Posted by dan at 10:28 AM

SELF-PROMOTION ALERT

Publisher's Weekly has favorably reviewed the forthcoming book by your humble scribe.

Posted by dan at 09:20 AM

TAXING MATTERS

My latest in the New York Times, on booming federal tax revenues and faltering state tax revenues.

Posted by dan at 09:19 AM

FORGOTTEN FINANCIAL SUPERHERO

My latest in Slate, on the Treasury Secretary who helped the U.S. snatch financial leadership from England in 1914. The piece is based on William Silber's good book on the 1914 episode in which Treasury Secretary William McAdoo shut down the New York Stock Exchange for four months.

As several readers have pointed out, McAdoo's career didn't end with the Wilson Administration. In 1924, along with New York Governor Al Smith, he was a potential Democratic candidate for president. His candidacy was generally backed by the party's Southern faction, as well as by the Ku Klux Klan, which he was slow to condemn.
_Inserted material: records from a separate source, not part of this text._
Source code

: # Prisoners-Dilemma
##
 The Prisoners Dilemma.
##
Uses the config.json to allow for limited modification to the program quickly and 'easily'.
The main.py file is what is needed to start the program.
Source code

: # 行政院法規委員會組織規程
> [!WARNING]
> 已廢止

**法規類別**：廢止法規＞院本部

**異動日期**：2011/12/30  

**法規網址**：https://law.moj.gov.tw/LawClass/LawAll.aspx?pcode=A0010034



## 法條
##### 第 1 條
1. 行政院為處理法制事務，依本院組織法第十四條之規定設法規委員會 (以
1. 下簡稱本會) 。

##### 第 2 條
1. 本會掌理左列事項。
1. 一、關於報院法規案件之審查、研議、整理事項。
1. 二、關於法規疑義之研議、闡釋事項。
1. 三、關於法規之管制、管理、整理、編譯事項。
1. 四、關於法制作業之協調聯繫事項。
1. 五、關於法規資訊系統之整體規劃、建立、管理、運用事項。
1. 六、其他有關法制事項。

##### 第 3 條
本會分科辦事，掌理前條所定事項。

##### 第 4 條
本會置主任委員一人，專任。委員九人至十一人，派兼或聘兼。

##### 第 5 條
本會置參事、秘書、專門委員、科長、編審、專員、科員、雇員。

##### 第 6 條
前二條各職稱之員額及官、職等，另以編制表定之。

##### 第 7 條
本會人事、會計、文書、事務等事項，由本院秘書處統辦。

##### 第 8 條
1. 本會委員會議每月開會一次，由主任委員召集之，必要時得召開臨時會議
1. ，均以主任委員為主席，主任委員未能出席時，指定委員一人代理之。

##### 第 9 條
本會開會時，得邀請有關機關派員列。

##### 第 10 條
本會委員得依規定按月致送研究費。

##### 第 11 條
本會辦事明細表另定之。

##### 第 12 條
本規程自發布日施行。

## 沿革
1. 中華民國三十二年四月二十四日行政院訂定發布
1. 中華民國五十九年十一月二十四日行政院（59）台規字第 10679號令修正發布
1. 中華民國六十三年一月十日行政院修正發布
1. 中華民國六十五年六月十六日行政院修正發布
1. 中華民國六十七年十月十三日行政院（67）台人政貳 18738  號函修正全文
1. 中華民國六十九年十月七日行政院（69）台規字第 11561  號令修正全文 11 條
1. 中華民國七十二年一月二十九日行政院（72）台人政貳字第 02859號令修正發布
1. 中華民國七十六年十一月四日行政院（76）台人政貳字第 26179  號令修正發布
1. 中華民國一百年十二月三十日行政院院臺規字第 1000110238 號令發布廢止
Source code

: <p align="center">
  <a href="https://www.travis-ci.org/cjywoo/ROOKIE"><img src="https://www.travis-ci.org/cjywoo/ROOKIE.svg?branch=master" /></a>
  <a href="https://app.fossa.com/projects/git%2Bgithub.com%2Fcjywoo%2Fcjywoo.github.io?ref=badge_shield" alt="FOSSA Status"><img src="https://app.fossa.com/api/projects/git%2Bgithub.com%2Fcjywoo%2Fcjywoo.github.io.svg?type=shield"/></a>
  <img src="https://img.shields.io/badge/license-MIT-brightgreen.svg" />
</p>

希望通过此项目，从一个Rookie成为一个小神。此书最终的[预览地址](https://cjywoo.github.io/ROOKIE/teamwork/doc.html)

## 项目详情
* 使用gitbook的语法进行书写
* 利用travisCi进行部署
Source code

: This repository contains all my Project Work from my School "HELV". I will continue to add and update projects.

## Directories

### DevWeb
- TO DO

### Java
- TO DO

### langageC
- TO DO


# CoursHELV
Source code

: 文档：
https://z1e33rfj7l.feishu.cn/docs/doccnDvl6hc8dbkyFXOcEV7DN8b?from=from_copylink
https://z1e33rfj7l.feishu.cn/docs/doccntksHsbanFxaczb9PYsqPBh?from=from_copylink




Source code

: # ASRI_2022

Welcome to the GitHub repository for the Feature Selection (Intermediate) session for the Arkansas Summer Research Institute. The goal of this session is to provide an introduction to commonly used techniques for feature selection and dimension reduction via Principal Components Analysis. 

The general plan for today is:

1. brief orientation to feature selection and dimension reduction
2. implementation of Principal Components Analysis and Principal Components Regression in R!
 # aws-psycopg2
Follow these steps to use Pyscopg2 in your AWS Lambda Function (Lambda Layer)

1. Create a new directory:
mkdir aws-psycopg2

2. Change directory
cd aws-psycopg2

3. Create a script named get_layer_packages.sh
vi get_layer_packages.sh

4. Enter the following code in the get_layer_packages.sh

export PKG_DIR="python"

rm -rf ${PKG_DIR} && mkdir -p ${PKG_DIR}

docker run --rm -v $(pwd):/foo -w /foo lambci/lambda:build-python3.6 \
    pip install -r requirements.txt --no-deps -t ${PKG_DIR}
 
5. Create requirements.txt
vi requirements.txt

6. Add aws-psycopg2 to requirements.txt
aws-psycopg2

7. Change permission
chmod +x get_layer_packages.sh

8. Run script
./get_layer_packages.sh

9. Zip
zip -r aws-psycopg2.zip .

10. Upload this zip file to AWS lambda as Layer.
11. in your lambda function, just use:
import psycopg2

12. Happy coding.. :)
Kevin Baker, whose fine New York-based historical novels deserve to be far more widely read, has a good bit on the 1924 Democratic convention here.

Posted by dan at 09:12 AM

TWO AMERICAS SHOPPING

Wal-Mart may be struggling. But Tiffany is rocking:

U.S. Retail sales increased 13% to $506,932,000 in the fourth quarter and 9% to $1,326,441,000 in the year. Sales benefited from increased spending per transaction and an increase in total store transactions. Comparable store sales increased 9% in the fourth quarter and 5% in the year due to increases of 17% and 9% in the New York flagship store and 8% and 4% in comparable branch stores. In addition, the five new U.S. stores opened in 2006 meaningfully contributed to sales growth.